**HOW TO COMPLETE THIS TASK**
The only acceptable reply is the number of lines in the material below that hold "works".

Start of Block

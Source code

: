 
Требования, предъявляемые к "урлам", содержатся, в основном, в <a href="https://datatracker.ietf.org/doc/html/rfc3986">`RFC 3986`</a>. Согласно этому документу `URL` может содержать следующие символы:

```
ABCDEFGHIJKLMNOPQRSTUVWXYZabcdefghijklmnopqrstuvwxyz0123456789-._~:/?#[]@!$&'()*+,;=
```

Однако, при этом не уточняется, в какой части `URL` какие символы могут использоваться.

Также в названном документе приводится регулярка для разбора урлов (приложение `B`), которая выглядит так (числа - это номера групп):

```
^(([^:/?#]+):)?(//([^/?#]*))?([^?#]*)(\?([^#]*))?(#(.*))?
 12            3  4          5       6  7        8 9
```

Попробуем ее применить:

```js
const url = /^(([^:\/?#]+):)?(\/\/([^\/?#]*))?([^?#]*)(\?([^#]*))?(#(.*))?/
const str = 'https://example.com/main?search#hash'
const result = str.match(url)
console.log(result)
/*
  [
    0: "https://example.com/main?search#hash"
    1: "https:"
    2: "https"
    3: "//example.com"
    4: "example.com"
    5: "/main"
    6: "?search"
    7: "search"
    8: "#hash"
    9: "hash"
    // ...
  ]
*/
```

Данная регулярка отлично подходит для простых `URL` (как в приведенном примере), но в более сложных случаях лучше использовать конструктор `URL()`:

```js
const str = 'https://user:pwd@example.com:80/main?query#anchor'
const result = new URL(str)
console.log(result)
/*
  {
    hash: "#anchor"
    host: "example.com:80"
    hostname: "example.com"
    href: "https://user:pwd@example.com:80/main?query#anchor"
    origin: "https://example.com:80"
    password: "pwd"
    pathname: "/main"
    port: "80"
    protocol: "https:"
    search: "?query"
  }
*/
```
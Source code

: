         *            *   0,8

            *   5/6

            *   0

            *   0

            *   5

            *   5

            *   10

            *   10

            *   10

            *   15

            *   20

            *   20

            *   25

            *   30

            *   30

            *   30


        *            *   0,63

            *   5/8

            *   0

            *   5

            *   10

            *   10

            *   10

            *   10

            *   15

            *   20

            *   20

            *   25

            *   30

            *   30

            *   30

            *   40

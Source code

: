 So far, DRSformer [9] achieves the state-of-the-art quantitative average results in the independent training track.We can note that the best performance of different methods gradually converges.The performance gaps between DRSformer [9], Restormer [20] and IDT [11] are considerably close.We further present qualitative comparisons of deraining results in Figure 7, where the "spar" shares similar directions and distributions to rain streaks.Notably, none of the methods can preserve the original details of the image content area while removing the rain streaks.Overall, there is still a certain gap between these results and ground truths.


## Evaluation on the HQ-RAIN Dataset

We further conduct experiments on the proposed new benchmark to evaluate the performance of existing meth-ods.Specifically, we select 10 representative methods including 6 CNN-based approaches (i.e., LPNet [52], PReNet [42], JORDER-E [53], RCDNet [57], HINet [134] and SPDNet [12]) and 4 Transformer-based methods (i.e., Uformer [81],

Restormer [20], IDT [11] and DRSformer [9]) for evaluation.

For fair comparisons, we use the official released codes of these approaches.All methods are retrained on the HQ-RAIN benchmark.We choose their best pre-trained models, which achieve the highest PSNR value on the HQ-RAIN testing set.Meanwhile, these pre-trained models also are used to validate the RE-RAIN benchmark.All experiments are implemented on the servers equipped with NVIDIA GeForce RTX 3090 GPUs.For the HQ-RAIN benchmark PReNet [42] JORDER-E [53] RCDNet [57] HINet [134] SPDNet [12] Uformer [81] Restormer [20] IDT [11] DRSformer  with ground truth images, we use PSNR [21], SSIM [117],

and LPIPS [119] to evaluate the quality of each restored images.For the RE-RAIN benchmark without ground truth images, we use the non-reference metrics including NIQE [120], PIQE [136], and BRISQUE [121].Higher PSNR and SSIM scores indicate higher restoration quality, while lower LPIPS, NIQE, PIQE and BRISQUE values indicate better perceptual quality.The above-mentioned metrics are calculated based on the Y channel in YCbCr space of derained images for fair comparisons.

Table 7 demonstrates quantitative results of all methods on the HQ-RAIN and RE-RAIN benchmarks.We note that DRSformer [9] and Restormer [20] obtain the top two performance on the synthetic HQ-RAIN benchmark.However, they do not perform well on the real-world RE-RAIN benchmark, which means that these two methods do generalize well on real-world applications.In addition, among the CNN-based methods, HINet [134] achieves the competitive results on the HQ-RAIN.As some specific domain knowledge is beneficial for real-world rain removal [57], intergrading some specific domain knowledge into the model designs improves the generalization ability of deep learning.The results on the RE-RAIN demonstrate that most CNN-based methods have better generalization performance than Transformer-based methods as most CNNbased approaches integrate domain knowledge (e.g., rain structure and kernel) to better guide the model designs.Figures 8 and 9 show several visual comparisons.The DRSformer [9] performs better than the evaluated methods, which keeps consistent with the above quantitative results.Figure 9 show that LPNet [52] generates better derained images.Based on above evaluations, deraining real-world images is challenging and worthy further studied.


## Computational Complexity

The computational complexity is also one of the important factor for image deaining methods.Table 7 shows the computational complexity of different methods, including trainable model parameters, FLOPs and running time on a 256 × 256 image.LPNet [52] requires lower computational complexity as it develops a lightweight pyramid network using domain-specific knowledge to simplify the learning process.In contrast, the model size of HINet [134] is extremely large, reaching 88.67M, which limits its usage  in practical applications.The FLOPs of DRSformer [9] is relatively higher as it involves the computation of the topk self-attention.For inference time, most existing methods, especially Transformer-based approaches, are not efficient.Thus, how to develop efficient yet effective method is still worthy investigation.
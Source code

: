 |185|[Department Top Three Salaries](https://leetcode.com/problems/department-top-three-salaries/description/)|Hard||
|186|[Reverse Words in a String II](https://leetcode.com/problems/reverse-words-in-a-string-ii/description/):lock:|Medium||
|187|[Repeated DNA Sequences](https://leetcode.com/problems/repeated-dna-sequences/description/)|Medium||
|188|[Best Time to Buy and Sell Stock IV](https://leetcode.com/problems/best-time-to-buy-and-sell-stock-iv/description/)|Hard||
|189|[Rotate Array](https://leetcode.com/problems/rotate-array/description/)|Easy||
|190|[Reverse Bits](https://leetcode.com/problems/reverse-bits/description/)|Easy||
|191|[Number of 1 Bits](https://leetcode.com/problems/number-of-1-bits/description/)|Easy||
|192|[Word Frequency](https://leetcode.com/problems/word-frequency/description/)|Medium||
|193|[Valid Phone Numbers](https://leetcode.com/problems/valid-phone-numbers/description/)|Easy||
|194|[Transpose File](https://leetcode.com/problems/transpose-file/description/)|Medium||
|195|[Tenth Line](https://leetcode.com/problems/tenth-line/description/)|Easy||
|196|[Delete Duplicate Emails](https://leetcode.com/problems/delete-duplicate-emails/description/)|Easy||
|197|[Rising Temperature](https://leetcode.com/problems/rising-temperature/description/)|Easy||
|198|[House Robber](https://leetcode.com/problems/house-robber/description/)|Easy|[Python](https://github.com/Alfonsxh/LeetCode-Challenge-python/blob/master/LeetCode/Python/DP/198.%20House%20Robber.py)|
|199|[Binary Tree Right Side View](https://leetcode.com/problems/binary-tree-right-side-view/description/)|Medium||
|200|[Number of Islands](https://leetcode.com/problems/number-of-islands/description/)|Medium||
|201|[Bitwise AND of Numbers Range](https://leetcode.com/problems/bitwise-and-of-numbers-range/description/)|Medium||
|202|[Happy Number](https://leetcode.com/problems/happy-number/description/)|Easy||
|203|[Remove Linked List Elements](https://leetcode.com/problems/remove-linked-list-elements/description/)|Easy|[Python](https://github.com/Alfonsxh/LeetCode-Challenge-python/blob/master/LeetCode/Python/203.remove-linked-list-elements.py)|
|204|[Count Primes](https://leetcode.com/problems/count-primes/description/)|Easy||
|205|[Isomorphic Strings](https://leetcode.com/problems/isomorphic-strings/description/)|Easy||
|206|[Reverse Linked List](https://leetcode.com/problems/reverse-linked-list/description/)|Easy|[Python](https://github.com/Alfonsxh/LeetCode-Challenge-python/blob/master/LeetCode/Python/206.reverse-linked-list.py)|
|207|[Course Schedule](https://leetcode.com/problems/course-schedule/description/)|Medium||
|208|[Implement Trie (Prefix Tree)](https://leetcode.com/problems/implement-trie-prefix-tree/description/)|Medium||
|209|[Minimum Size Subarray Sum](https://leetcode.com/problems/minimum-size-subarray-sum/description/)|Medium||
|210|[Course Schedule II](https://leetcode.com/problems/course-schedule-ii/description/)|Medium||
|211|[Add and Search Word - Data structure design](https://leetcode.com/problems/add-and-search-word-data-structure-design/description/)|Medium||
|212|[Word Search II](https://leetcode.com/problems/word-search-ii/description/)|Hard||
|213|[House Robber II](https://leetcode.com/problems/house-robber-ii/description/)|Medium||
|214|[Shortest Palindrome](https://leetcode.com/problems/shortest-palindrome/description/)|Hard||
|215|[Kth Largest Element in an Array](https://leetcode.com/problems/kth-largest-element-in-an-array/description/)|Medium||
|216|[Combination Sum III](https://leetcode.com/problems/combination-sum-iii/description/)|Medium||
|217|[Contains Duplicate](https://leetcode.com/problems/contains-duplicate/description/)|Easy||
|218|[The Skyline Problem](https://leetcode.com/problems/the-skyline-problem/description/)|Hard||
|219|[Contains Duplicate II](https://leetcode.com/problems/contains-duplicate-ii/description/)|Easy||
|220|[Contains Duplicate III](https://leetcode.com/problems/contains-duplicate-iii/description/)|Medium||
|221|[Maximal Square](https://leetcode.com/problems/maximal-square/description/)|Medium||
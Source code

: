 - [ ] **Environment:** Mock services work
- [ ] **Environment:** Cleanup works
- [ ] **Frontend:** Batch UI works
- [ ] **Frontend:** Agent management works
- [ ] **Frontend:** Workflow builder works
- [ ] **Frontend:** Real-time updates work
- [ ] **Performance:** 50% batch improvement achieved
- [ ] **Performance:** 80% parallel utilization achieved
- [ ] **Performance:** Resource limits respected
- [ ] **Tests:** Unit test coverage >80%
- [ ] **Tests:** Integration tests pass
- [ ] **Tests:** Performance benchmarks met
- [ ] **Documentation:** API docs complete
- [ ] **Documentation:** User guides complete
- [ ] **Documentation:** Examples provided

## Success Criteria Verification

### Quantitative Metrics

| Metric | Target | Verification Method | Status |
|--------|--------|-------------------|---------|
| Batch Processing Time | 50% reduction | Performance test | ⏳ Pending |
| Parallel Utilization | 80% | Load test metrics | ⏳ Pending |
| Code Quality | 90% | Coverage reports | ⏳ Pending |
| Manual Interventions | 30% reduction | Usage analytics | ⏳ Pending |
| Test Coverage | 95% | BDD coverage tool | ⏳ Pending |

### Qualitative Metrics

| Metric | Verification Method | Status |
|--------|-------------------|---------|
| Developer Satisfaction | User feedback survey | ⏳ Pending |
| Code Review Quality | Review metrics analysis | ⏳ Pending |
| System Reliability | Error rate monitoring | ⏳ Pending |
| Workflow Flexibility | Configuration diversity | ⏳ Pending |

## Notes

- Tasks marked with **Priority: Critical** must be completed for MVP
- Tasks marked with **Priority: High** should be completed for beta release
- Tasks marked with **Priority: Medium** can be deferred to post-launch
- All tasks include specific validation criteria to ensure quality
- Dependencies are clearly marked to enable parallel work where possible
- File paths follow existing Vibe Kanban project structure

End of Block

**TASK RESPONSE**
4